• [Task directions]
Give the records below again exactly, and exclude each picture.

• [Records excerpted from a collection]
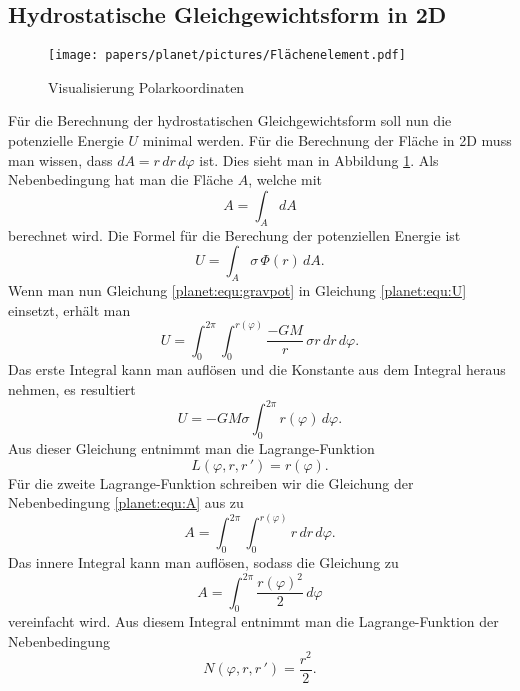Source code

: \subsection{Hydrostatische Gleichgewichtsform in 2D}
\begin{figure}
	\centering
	\texttt{[image: papers/planet/pictures/Flächenelement.pdf]}
	\caption{Visualisierung Polarkoordinaten}
	\label{planet:fig:2d}
\end{figure}
Für die Berechnung der hydrostatischen Gleichgewichtsform soll nun die potenzielle Energie \(U\) minimal werden.
Für die Berechnung der Fläche in 2D muss man wissen, dass \(dA = r \, dr \, d\varphi\) ist.
Dies sieht man in Abbildung \ref{planet:fig:2d}.
Als Nebenbedingung hat man die Fläche \(A\), welche mit 
\begin{equation}
	A = \int_{A}^{} dA
	\label{planet:equ:A}
\end{equation}
berechnet wird.
Die Formel für die Berechung der potenziellen Energie ist
\begin{equation}
	U = \int_{A} \sigma \, \Phi (r) \, dA.
	\label{planet:equ:U}
\end{equation}
Wenn man nun Gleichung \eqref{planet:equ:gravpot} in Gleichung \eqref{planet:equ:U} einsetzt, erhält man
\begin{equation*}
	U = \int_{0}^{2\pi}\int_{0}^{r(\varphi)} \frac{-GM}{r} \, \sigma r \, dr \, d\varphi.
\end{equation*}
Das erste Integral kann man auflösen und die Konstante aus dem Integral heraus nehmen, es resultiert 
\begin{equation*}
	U =-GM\sigma \int_{0}^{2\pi} r(\varphi) \, d\varphi .
\end{equation*}
Aus dieser Gleichung entnimmt man die Lagrange-Funktion
\begin{equation*}
	L(\varphi ,r,r\,') = r(\varphi).
\end{equation*}
Für die zweite Lagrange-Funktion schreiben wir die Gleichung der Nebenbedingung \eqref{planet:equ:A} aus zu
\begin{equation*}
	A = \int_{0}^{2\pi}\int_{0}^{r(\varphi)} r \, dr \, d\varphi.
\end{equation*}
Das innere Integral kann man auflösen, sodass die Gleichung zu
\begin{equation*}
	A = \int_{0}^{2\pi}\frac{r(\varphi)^2}{2} \, d\varphi
\end{equation*}
vereinfacht wird.
Aus diesem Integral entnimmt man die Lagrange-Funktion der Nebenbedingung
\begin{equation*}
	N(\varphi ,r,r\,') = \frac{r^2}{2}.
\end{equation*}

• [Answer to this task]
Source code

: \subsection{Hydrostatische Gleichgewichtsform in 2D}
\begin{figure}
	\centering
	\texttt{[image: papers/planet/pictures/Flächenelement.pdf]}
	\caption{Visualisierung Polarkoordinaten}
	\label{planet:fig:2d}
\end{figure}
Für die Berechnung der hydrostatischen Gleichgewichtsform soll nun die potenzielle Energie \(U\) minimal werden.
Für die Berechnung der Fläche in 2D muss man wissen, dass \(dA = r \, dr \, d\varphi\) ist.
Dies sieht man in Abbildung \ref{planet:fig:2d}.
Als Nebenbedingung hat man die Fläche \(A\), welche mit 
\begin{equation}
	A = \int_{A}^{} dA
	\label{planet:equ:A}
\end{equation}
berechnet wird.
Die Formel für die Berechung der potenziellen Energie ist
\begin{equation}
	U = \int_{A} \sigma \, \Phi (r) \, dA.
	\label{planet:equ:U}
\end{equation}
Wenn man nun Gleichung \eqref{planet:equ:gravpot} in Gleichung \eqref{planet:equ:U} einsetzt, erhält man
\begin{equation*}
	U = \int_{0}^{2\pi}\int_{0}^{r(\varphi)} \frac{-GM}{r} \, \sigma r \, dr \, d\varphi.
\end{equation*}
Das erste Integral kann man auflösen und die Konstante aus dem Integral heraus nehmen, es resultiert 
\begin{equation*}
	U =-GM\sigma \int_{0}^{2\pi} r(\varphi) \, d\varphi .
\end{equation*}
Aus dieser Gleichung entnimmt man die Lagrange-Funktion
\begin{equation*}
	L(\varphi ,r,r\,') = r(\varphi).
\end{equation*}
Für die zweite Lagrange-Funktion schreiben wir die Gleichung der Nebenbedingung \eqref{planet:equ:A} aus zu
\begin{equation*}
	A = \int_{0}^{2\pi}\int_{0}^{r(\varphi)} r \, dr \, d\varphi.
\end{equation*}
Das innere Integral kann man auflösen, sodass die Gleichung zu
\begin{equation*}
	A = \int_{0}^{2\pi}\frac{r(\varphi)^2}{2} \, d\varphi
\end{equation*}
vereinfacht wird.
Aus diesem Integral entnimmt man die Lagrange-Funktion der Nebenbedingung
\begin{equation*}
	N(\varphi ,r,r\,') = \frac{r^2}{2}.
\end{equation*}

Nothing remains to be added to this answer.